Problem statement:
In the entries that follow, how many lines contain "노드들이다"? Please reply with only the number.

Stored data entries:
Segment Open

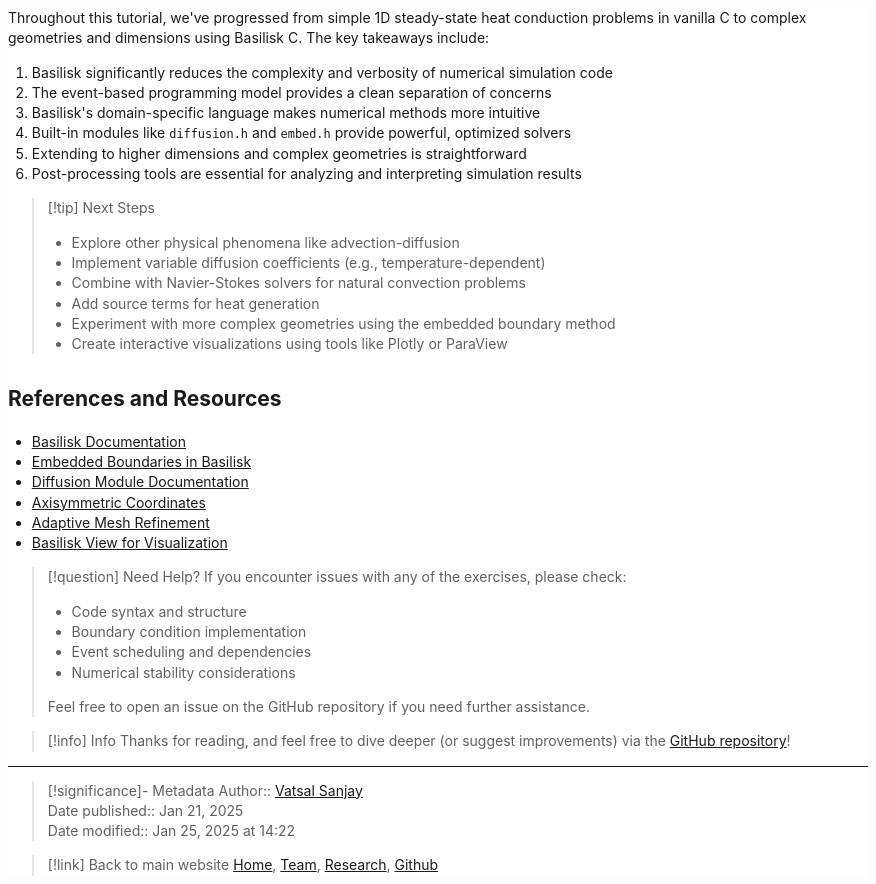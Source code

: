 Throughout this tutorial, we've progressed from simple 1D steady-state heat conduction problems in vanilla C to complex geometries and dimensions using Basilisk C. The key takeaways include:

1. Basilisk significantly reduces the complexity and verbosity of numerical simulation code
2. The event-based programming model provides a clean separation of concerns
3. Basilisk's domain-specific language makes numerical methods more intuitive
4. Built-in modules like `diffusion.h` and `embed.h` provide powerful, optimized solvers
5. Extending to higher dimensions and complex geometries is straightforward
6. Post-processing tools are essential for analyzing and interpreting simulation results

> [!tip] Next Steps
> 
> - Explore other physical phenomena like advection-diffusion
> - Implement variable diffusion coefficients (e.g., temperature-dependent)
> - Combine with Navier-Stokes solvers for natural convection problems
> - Add source terms for heat generation
> - Experiment with more complex geometries using the embedded boundary method
> - Create interactive visualizations using tools like Plotly or ParaView

## References and Resources

- [Basilisk Documentation](http://basilisk.fr/Front%20Page)
- [Embedded Boundaries in Basilisk](http://basilisk.fr/src/embed.h)
- [Diffusion Module Documentation](http://basilisk.fr/src/diffusion.h)
- [Axisymmetric Coordinates](http://basilisk.fr/src/axi.h)
- [Adaptive Mesh Refinement](http://basilisk.fr/src/adapt.h)
- [Basilisk View for Visualization](http://basilisk.fr/src/view.h)

> [!question] Need Help? If you encounter issues with any of the exercises, please check:
> 
> - Code syntax and structure
> - Boundary condition implementation
> - Event scheduling and dependencies
> - Numerical stability considerations
> 
> Feel free to open an issue on the GitHub repository if you need further assistance.

> [!info] Info
> Thanks for reading, and feel free to dive deeper (or suggest improvements) via the [GitHub repository](https://github.com/comphy-lab/CoMPhy-Lab-Blogs)!

---

> [!significance]- Metadata
> Author:: [Vatsal Sanjay](https://vatsalsanjay.com)<br>
> Date published:: Jan 21, 2025<br>
> Date modified:: Jan 25, 2025 at 14:22 

> [!link] Back to main website
> [Home](https://comphy-lab.org/), [Team](https://comphy-lab.org/team), [Research](https://comphy-lab.org/research), [Github](https://github.com/comphy-lab)

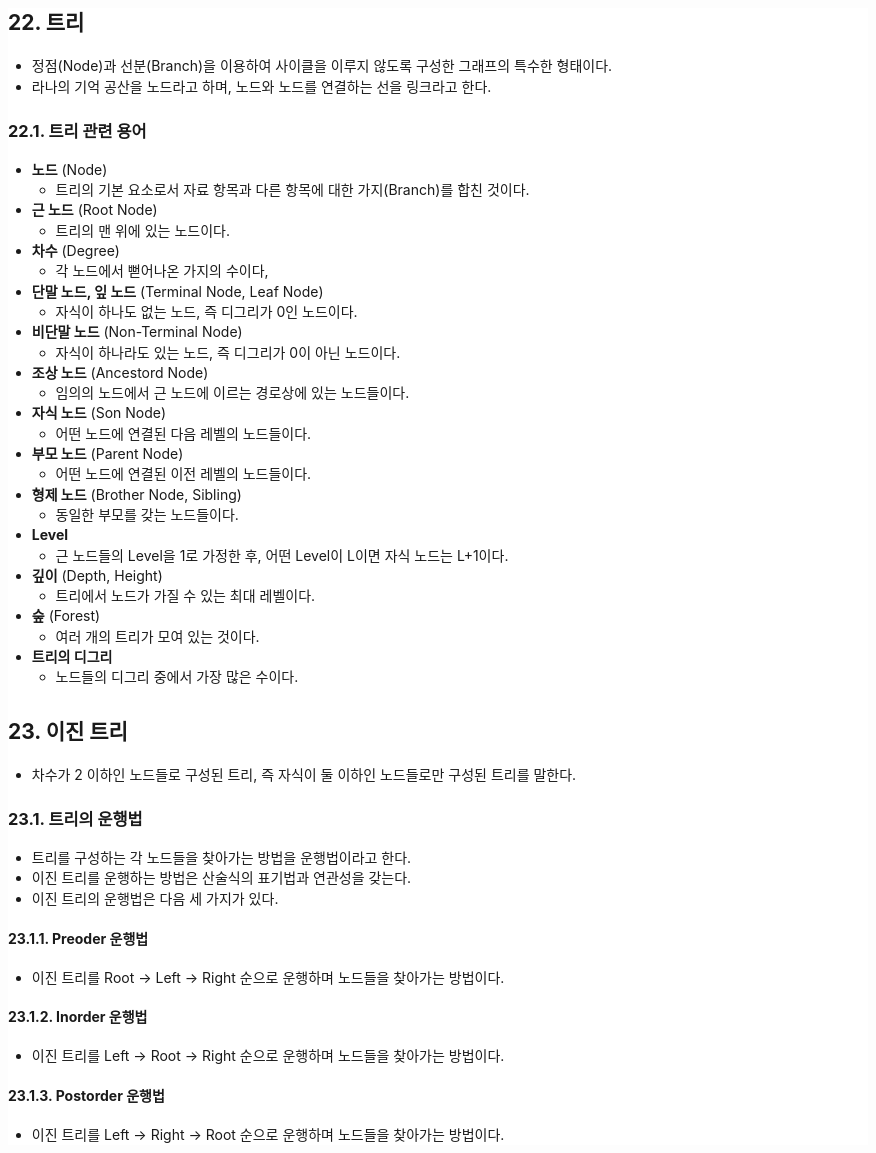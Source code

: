 ## 22. 트리
- 정점(Node)과 선분(Branch)을 이용하여 사이클을 이루지 않도록 구성한 그래프의 특수한 형태이다.
- 라나의 기억 공산을 노드라고 하며, 노드와 노드를 연결하는 선을 링크라고 한다.

### 22.1. 트리 관련 용어
- **노드** (Node)
  - 트리의 기본 요소로서 자료 항목과 다른 항목에 대한 가지(Branch)를 합친 것이다.
- **근 노드** (Root Node)
  - 트리의 맨 위에 있는 노드이다.
- **차수** (Degree)
  - 각 노드에서 뻗어나온 가지의 수이다,
- **단말 노드, 잎 노드** (Terminal Node, Leaf Node) 
  - 자식이 하나도 없는 노드, 즉 디그리가 0인 노드이다.
- **비단말 노드** (Non-Terminal Node)
  - 자식이 하나라도 있는 노드, 즉 디그리가 0이 아닌 노드이다.
- **조상 노드** (Ancestord Node)
  - 임의의 노드에서 근 노드에 이르는 경로상에 있는 노드들이다.
- **자식 노드** (Son Node)
  - 어떤 노드에 연결된 다음 레벨의 노드들이다.
- **부모 노드** (Parent Node)
  - 어떤 노드에 연결된 이전 레벨의 노드들이다.
- **형제 노드** (Brother Node, Sibling)
  - 동일한 부모를 갖는 노드들이다.
- **Level**
  - 근 노드들의 Level을 1로 가정한 후, 어떤 Level이 L이면 자식 노드는 L+1이다.
- **깊이** (Depth, Height) 
  - 트리에서 노드가 가질 수 있는 최대 레벨이다.
- **숲** (Forest)
  - 여러 개의 트리가 모여 있는 것이다.
- **트리의 디그리**
  - 노드들의 디그리 중에서 가장 많은 수이다.

## 23. 이진 트리
- 차수가 2 이하인 노드들로 구성된 트리, 즉 자식이 둘 이하인 노드들로만 구성된 트리를 말한다.

### 23.1. 트리의 운행법
- 트리를 구성하는 각 노드들을 찾아가는 방법을 운행법이라고 한다.
- 이진 트리를 운행하는 방법은 산술식의 표기법과 연관성을 갖는다.
- 이진 트리의 운행법은 다음 세 가지가 있다.

#### 23.1.1. Preoder 운행법
- 이진 트리를 Root -> Left -> Right 순으로 운행하며 노드들을 찾아가는 방법이다.

#### 23.1.2. Inorder 운행법
- 이진 트리를 Left -> Root -> Right 순으로 운행하며 노드들을 찾아가는 방법이다.

#### 23.1.3. Postorder 운행법
- 이진 트리를 Left -> Right -> Root 순으로 운행하며 노드들을 찾아가는 방법이다.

Segment Closed

Finished task:
4